Reproduce the data below in full and to the letter, images excepted.

*** Opening of Records ***

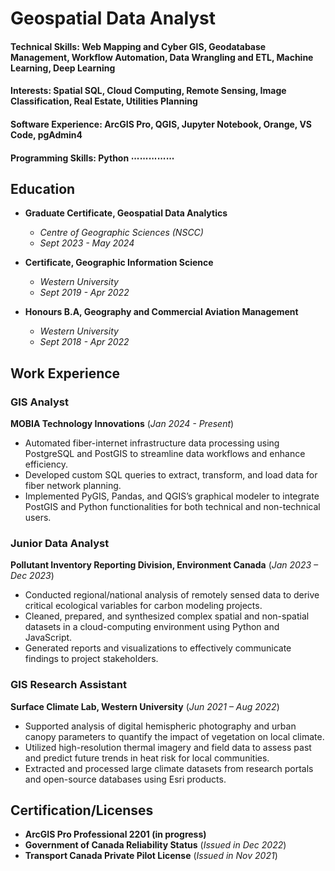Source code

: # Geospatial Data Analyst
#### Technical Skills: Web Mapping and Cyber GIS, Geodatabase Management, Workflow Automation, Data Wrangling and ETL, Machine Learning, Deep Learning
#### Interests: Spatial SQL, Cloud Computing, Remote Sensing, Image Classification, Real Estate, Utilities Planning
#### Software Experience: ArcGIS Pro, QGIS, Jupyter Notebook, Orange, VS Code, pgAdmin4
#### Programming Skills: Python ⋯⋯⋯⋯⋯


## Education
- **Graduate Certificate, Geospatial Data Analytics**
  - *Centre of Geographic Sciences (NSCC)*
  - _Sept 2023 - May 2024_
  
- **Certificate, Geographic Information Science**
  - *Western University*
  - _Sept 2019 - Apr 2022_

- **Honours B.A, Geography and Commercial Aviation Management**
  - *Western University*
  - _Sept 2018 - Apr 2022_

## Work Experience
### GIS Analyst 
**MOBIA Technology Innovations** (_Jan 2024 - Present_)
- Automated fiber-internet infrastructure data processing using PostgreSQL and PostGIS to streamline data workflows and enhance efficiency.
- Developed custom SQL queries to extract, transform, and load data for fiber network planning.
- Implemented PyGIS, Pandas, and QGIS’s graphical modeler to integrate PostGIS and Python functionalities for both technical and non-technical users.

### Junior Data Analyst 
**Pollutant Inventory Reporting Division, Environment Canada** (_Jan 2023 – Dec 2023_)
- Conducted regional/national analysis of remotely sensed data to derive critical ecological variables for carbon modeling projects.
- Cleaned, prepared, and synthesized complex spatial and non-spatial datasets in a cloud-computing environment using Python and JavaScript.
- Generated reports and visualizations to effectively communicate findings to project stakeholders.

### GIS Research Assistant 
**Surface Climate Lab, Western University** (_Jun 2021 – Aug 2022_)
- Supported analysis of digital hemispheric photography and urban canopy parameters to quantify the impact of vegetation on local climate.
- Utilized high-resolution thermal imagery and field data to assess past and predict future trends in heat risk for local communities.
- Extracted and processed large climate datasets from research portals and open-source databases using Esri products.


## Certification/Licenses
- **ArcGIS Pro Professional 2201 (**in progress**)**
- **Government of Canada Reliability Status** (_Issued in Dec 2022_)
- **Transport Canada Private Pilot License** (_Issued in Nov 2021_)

*** Close of Records ***

• [Exercise answer]
Source code

: # Geospatial Data Analyst
#### Technical Skills: Web Mapping and Cyber GIS, Geodatabase Management, Workflow Automation, Data Wrangling and ETL, Machine Learning, Deep Learning
#### Interests: Spatial SQL, Cloud Computing, Remote Sensing, Image Classification, Real Estate, Utilities Planning
#### Software Experience: ArcGIS Pro, QGIS, Jupyter Notebook, Orange, VS Code, pgAdmin4
#### Programming Skills: Python ⋯⋯⋯⋯⋯


## Education
- **Graduate Certificate, Geospatial Data Analytics**
  - *Centre of Geographic Sciences (NSCC)*
  - _Sept 2023 - May 2024_
  
- **Certificate, Geographic Information Science**
  - *Western University*
  - _Sept 2019 - Apr 2022_

- **Honours B.A, Geography and Commercial Aviation Management**
  - *Western University*
  - _Sept 2018 - Apr 2022_

## Work Experience
### GIS Analyst 
**MOBIA Technology Innovations** (_Jan 2024 - Present_)
- Automated fiber-internet infrastructure data processing using PostgreSQL and PostGIS to streamline data workflows and enhance efficiency.
- Developed custom SQL queries to extract, transform, and load data for fiber network planning.
- Implemented PyGIS, Pandas, and QGIS’s graphical modeler to integrate PostGIS and Python functionalities for both technical and non-technical users.

### Junior Data Analyst 
**Pollutant Inventory Reporting Division, Environment Canada** (_Jan 2023 – Dec 2023_)
- Conducted regional/national analysis of remotely sensed data to derive critical ecological variables for carbon modeling projects.
- Cleaned, prepared, and synthesized complex spatial and non-spatial datasets in a cloud-computing environment using Python and JavaScript.
- Generated reports and visualizations to effectively communicate findings to project stakeholders.

### GIS Research Assistant 
**Surface Climate Lab, Western University** (_Jun 2021 – Aug 2022_)
- Supported analysis of digital hemispheric photography and urban canopy parameters to quantify the impact of vegetation on local climate.
- Utilized high-resolution thermal imagery and field data to assess past and predict future trends in heat risk for local communities.
- Extracted and processed large climate datasets from research portals and open-source databases using Esri products.


## Certification/Licenses
- **ArcGIS Pro Professional 2201 (**in progress**)**
- **Government of Canada Reliability Status** (_Issued in Dec 2022_)
- **Transport Canada Private Pilot License** (_Issued in Nov 2021_)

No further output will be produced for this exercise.